Prompt:
From the records below, transcribe exactly the lines that begin at the line with "session ej funkar." and end at the line with "<script type='text/javascript' src='js/jquery.js'></script>", both included.

Data provided below:

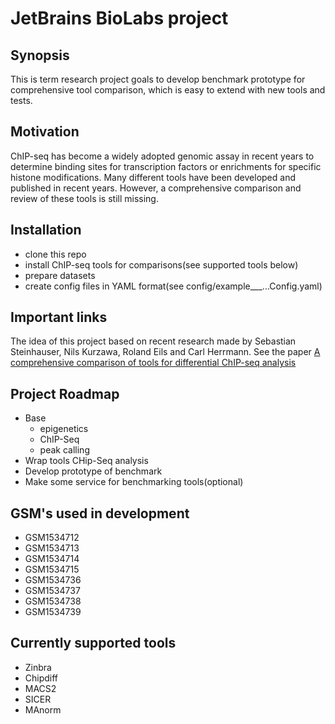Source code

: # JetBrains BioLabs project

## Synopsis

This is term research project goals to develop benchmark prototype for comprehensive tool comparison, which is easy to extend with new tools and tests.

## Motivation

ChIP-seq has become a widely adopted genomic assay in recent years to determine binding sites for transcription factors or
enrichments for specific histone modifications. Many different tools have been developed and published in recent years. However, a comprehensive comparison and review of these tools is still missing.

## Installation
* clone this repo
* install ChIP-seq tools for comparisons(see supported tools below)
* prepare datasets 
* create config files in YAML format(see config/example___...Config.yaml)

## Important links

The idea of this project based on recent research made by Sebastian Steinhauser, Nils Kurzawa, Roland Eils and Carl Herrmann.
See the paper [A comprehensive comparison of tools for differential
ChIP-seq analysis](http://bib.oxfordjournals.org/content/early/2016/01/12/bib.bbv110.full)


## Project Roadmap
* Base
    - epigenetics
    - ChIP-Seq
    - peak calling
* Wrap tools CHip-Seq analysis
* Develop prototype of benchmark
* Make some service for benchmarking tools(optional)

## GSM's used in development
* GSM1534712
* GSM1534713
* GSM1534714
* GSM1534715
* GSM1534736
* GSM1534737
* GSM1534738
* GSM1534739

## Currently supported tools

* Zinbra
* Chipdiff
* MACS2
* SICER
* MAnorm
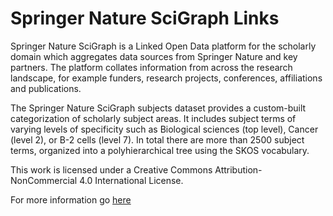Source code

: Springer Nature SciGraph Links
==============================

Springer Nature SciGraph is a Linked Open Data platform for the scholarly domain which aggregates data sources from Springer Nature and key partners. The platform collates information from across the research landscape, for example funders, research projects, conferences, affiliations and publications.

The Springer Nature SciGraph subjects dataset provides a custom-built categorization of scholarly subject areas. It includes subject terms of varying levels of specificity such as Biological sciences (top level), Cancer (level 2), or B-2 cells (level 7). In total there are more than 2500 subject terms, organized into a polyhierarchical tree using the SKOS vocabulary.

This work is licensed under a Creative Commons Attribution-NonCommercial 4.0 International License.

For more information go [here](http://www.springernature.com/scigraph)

End of Data provided.
Data provided below:

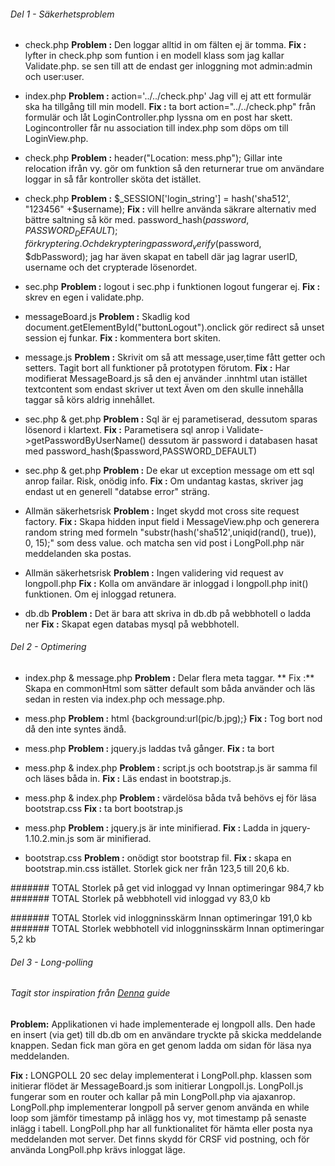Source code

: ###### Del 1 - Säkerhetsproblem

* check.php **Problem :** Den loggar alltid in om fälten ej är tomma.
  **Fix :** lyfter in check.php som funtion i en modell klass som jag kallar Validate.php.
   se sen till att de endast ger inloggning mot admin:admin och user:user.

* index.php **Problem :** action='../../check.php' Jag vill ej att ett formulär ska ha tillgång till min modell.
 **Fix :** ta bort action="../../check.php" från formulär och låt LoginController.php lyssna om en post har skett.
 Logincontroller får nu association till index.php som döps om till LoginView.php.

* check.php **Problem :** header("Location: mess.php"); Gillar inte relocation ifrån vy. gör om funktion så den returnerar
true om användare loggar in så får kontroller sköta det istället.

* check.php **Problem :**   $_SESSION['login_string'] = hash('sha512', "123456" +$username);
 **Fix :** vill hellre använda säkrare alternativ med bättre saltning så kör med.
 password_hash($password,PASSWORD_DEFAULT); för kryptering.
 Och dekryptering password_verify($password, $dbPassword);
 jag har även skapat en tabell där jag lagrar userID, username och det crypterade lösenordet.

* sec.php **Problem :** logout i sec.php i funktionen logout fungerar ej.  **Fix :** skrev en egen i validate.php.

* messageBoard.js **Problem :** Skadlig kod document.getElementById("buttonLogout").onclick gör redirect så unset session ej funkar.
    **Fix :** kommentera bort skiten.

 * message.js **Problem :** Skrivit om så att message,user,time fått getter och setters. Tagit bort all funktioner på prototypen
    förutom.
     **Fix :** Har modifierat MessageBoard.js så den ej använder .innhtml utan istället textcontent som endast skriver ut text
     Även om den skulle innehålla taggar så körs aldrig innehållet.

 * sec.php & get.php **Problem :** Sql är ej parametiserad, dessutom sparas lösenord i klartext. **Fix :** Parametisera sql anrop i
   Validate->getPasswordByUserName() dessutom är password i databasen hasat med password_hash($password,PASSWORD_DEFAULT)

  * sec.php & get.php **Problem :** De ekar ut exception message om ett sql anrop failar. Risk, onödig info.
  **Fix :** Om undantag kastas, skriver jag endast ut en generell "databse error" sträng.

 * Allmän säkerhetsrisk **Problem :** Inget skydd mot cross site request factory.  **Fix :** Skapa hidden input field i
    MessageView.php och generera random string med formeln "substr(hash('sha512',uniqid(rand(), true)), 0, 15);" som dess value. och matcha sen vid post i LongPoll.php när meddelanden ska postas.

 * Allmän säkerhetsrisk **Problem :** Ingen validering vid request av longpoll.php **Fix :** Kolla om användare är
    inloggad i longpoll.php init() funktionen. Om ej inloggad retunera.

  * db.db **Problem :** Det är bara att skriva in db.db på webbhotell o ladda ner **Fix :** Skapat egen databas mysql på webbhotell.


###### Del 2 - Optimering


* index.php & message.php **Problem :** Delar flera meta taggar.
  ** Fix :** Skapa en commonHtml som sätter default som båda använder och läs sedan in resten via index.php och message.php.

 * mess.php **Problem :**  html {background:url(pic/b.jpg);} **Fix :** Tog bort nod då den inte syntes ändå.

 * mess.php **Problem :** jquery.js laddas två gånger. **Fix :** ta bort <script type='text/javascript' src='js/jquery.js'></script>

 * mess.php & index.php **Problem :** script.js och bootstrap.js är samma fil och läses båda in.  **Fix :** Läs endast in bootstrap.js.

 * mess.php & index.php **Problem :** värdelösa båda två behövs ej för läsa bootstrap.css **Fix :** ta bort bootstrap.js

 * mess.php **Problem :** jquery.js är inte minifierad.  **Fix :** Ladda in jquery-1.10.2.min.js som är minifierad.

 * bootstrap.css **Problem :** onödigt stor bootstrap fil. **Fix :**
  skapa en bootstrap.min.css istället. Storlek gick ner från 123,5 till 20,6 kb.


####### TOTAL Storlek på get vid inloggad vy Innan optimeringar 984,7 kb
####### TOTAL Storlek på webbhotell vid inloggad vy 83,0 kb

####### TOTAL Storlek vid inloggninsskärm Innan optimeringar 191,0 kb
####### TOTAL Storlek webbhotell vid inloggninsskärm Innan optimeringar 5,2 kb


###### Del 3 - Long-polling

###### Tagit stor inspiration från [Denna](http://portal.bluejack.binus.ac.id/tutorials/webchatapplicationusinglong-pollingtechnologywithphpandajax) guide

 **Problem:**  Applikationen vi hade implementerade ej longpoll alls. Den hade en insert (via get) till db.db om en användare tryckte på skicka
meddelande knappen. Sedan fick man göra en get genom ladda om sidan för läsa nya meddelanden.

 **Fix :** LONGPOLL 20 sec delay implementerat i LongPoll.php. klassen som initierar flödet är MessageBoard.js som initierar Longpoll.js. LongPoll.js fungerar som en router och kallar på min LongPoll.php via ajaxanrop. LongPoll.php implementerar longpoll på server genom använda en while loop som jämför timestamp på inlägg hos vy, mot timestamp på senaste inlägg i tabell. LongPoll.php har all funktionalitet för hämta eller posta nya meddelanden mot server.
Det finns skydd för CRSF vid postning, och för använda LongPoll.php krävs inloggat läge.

End of Data provided.

Response box:
* messageBoard.js **Problem :** Skadlig kod document.getElementById("buttonLogout").onclick gör redirect så unset session ej funkar.
    **Fix :** kommentera bort skiten.

 * message.js **Problem :** Skrivit om så att message,user,time fått getter och setters. Tagit bort all funktioner på prototypen
    förutom.
     **Fix :** Har modifierat MessageBoard.js så den ej använder .innhtml utan istället textcontent som endast skriver ut text
     Även om den skulle innehålla taggar så körs aldrig innehållet.

 * sec.php & get.php **Problem :** Sql är ej parametiserad, dessutom sparas lösenord i klartext. **Fix :** Parametisera sql anrop i
   Validate->getPasswordByUserName() dessutom är password i databasen hasat med password_hash($password,PASSWORD_DEFAULT)

  * sec.php & get.php **Problem :** De ekar ut exception message om ett sql anrop failar. Risk, onödig info.
  **Fix :** Om undantag kastas, skriver jag endast ut en generell "databse error" sträng.

 * Allmän säkerhetsrisk **Problem :** Inget skydd mot cross site request factory.  **Fix :** Skapa hidden input field i
    MessageView.php och generera random string med formeln "substr(hash('sha512',uniqid(rand(), true)), 0, 15);" som dess value. och matcha sen vid post i LongPoll.php när meddelanden ska postas.

 * Allmän säkerhetsrisk **Problem :** Ingen validering vid request av longpoll.php **Fix :** Kolla om användare är
    inloggad i longpoll.php init() funktionen. Om ej inloggad retunera.

  * db.db **Problem :** Det är bara att skriva in db.db på webbhotell o ladda ner **Fix :** Skapat egen databas mysql på webbhotell.


###### Del 2 - Optimering


* index.php & message.php **Problem :** Delar flera meta taggar.
  ** Fix :** Skapa en commonHtml som sätter default som båda använder och läs sedan in resten via index.php och message.php.

 * mess.php **Problem :**  html {background:url(pic/b.jpg);} **Fix :** Tog bort nod då den inte syntes ändå.

 * mess.php **Problem :** jquery.js laddas två gånger. **Fix :** ta bort <script type='text/javascript' src='js/jquery.js'></script>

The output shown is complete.